Requirement: Copy out all the lines in the records that include the word "class".

Collected data:
* * *

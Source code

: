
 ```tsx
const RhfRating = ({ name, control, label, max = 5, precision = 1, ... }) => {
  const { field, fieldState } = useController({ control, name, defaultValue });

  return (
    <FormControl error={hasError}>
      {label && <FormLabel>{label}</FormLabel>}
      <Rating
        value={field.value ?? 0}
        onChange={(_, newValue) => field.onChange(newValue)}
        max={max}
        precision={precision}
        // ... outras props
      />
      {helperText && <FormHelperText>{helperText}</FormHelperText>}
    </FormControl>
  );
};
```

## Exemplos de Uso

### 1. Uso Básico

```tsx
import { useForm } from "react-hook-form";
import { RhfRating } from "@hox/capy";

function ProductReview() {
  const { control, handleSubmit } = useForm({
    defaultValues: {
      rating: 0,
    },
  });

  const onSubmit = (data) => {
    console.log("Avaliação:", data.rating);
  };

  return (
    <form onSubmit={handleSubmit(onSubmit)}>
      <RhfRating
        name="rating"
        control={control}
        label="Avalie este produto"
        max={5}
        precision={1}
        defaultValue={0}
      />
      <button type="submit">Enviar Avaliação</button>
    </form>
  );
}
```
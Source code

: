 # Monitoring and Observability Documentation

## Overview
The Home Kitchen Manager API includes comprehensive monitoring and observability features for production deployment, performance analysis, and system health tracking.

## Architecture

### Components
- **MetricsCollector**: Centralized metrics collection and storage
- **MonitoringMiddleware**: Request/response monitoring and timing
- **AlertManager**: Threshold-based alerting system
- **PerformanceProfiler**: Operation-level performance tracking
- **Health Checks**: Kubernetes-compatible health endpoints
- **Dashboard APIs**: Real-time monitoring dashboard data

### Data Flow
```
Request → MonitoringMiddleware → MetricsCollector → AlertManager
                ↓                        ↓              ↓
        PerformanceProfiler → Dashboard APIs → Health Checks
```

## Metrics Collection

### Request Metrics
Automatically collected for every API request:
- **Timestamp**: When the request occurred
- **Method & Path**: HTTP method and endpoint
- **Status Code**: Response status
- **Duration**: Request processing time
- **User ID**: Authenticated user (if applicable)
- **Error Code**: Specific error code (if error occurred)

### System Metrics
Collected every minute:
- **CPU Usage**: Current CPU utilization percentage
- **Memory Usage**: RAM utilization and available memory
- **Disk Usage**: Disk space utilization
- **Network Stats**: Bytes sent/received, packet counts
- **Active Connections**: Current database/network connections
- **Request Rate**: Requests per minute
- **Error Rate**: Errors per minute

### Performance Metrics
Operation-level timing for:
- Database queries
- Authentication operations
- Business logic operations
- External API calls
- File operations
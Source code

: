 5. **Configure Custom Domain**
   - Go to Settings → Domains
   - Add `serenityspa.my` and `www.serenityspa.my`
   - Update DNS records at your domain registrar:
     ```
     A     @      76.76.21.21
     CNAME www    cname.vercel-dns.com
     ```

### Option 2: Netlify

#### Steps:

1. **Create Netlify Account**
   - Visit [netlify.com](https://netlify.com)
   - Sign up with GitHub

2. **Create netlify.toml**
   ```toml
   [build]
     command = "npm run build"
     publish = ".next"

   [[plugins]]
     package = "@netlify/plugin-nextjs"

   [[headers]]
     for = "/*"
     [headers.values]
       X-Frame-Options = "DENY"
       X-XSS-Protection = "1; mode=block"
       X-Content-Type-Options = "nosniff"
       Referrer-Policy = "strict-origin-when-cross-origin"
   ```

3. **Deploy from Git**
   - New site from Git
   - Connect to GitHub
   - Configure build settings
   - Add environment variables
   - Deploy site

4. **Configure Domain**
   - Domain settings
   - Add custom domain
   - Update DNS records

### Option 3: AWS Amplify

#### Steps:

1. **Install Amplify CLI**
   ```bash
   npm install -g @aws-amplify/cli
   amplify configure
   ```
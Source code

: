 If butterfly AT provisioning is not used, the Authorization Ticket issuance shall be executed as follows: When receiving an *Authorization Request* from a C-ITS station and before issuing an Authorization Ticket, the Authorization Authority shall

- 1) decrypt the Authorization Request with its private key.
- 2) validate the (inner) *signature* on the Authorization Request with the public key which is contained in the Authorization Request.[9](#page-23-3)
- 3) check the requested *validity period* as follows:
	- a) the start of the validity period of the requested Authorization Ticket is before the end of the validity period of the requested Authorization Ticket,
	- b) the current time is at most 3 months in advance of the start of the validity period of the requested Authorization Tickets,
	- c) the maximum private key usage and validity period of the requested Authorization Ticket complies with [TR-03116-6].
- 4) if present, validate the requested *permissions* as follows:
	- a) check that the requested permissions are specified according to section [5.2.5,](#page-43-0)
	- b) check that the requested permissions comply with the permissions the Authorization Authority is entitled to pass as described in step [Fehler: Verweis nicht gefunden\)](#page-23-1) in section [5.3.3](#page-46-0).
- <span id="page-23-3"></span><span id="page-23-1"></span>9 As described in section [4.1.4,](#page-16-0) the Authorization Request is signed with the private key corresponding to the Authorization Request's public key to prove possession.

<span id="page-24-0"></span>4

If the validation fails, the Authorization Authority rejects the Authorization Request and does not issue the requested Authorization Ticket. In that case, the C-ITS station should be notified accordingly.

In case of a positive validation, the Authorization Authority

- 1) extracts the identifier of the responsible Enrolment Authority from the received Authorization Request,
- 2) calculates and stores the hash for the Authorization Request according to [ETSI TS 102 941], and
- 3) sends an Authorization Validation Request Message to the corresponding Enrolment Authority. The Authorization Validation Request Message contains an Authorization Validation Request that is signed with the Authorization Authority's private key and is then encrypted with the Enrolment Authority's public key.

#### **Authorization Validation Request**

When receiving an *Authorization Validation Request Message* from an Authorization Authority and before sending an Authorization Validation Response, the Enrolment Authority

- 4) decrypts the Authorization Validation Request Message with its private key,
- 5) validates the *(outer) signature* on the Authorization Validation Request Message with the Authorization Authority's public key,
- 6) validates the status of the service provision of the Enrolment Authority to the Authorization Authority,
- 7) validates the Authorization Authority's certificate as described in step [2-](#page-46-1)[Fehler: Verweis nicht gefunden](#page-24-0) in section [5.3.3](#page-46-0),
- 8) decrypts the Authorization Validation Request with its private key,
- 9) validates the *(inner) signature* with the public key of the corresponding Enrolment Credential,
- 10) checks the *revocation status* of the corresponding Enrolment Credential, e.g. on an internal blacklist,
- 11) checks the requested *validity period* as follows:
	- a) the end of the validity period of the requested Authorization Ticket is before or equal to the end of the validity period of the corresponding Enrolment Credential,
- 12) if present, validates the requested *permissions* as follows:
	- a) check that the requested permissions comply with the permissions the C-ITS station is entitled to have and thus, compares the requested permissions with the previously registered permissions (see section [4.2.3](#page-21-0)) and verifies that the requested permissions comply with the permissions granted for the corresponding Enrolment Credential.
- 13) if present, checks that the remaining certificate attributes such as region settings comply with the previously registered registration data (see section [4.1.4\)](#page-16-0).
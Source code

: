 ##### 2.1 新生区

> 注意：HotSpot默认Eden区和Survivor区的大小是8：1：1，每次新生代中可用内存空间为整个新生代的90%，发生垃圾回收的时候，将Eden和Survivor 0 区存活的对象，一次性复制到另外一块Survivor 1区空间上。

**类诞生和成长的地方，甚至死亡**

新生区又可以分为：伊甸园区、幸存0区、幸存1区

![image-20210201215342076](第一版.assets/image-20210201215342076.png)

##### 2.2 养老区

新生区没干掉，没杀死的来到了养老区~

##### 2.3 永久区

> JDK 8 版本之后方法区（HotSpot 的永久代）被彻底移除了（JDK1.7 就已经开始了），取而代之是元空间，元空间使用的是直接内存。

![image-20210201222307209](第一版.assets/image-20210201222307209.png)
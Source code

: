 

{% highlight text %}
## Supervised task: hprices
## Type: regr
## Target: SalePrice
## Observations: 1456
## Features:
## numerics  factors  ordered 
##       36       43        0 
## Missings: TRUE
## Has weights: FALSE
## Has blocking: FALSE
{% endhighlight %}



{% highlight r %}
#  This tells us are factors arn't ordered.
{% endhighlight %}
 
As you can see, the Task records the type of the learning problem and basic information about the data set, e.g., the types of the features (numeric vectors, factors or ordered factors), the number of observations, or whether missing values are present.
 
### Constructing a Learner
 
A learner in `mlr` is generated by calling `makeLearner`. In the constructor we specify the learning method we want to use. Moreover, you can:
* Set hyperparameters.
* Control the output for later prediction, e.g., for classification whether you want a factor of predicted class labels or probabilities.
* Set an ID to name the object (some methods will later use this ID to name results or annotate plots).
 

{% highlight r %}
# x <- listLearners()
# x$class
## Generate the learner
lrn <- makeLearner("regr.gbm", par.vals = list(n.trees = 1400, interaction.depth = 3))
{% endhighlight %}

* * *

Exercise answer:
* Control the output for later prediction, e.g., for classification whether you want a factor of predicted class labels or probabilities.
# x$class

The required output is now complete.